With the variation in nursing students' use of EHRs and eMARs in the clinical setting, nurse educators are called on to use innovative teaching strategies to ensure all students gain the knowledge and skills needed to develop informatics competency and provide safe, quality patient care using today's health care technology.27 One strategy schools of nursing can adopt is the use of academic EHR and eMAR programs. These software programs provide students, in a simulated setting, an opportunity to practice electronic documentation with faculty instruction.17,23 However, these programs may be cost prohibitive to many nursing programs.
Despite the importance of the results, this descriptive study had limitations. The design of the online survey allowed respondents to select multiple answers to some questions, which limited the extent of the data analysis. In addition, the snowball sampling technique limited the generalizability of the results.
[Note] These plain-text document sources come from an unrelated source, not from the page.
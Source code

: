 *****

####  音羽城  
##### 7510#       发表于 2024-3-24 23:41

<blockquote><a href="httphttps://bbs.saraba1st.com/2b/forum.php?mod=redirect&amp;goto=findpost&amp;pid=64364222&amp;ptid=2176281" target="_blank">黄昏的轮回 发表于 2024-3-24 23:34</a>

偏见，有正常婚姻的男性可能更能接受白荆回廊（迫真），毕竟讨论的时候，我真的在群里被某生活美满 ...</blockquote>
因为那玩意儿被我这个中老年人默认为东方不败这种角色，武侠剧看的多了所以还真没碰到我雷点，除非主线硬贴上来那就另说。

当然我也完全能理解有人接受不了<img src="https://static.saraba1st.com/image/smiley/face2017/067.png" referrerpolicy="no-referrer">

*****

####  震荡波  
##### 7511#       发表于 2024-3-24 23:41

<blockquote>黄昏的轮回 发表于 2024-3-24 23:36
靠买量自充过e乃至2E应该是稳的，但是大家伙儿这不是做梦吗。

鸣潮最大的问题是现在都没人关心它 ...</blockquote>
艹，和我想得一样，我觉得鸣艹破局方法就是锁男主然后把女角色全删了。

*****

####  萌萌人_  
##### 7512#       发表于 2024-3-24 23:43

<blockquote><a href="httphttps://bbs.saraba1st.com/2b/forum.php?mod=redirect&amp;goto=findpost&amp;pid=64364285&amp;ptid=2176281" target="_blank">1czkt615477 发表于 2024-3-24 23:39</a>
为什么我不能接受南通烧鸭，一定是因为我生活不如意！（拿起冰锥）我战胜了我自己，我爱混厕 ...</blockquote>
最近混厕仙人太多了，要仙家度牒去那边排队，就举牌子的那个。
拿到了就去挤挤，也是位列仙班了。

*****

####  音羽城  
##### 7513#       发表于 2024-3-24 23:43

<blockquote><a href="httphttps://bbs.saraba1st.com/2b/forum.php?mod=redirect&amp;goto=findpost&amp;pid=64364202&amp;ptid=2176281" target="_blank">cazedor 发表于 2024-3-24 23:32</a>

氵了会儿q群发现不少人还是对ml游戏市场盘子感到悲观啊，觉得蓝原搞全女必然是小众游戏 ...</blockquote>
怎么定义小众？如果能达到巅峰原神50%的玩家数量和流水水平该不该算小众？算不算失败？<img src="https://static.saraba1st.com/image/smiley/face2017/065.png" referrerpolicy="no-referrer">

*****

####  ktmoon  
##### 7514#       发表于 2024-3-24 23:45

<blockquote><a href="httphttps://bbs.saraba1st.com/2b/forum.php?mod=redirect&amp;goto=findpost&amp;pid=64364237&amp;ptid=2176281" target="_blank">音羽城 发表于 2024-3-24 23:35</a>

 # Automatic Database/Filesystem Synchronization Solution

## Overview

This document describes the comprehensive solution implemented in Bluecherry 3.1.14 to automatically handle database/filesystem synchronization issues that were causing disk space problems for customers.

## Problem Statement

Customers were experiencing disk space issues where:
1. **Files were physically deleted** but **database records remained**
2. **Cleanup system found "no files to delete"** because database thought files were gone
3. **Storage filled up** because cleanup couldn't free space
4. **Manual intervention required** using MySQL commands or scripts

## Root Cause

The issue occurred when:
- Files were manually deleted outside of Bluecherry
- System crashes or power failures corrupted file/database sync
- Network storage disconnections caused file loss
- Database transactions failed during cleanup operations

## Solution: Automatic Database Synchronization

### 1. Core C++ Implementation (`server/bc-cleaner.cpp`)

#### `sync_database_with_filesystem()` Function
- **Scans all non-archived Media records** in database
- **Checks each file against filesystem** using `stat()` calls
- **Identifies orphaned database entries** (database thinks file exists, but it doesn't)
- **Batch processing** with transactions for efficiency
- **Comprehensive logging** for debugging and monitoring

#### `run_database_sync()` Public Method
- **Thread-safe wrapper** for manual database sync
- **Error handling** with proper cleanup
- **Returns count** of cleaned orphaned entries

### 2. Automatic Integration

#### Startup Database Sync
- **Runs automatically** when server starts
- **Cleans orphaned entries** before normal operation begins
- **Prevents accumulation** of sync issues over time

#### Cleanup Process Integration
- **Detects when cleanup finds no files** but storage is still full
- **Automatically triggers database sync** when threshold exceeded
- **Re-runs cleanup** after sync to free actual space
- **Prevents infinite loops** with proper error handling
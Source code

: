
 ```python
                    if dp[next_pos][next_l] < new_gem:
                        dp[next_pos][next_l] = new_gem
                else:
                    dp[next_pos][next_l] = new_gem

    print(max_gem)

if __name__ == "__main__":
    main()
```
Informatics competency is necessary for all entry-level nurses working in the current health care system; thus, it is critical that all prelicensure nursing curricula have informatics competencies integrated as program learning outcomes and that nurse educators implement appropriate teaching and learning strategies to support informatics education. Yet, across the United States, there is consensus among clinical faculty that students' opportunities to develop informatics competencies are limited because of inadequate EHR and eMAR access in the clinical setting. Future research is needed to more fully understand the effect of limited electronic health information access on nursing students' learning outcomes. Moreover, nurse educators should collaborate with health care organizations to determine appropriate security access levels for students and faculty to promote the delivery of safe and accountable health care.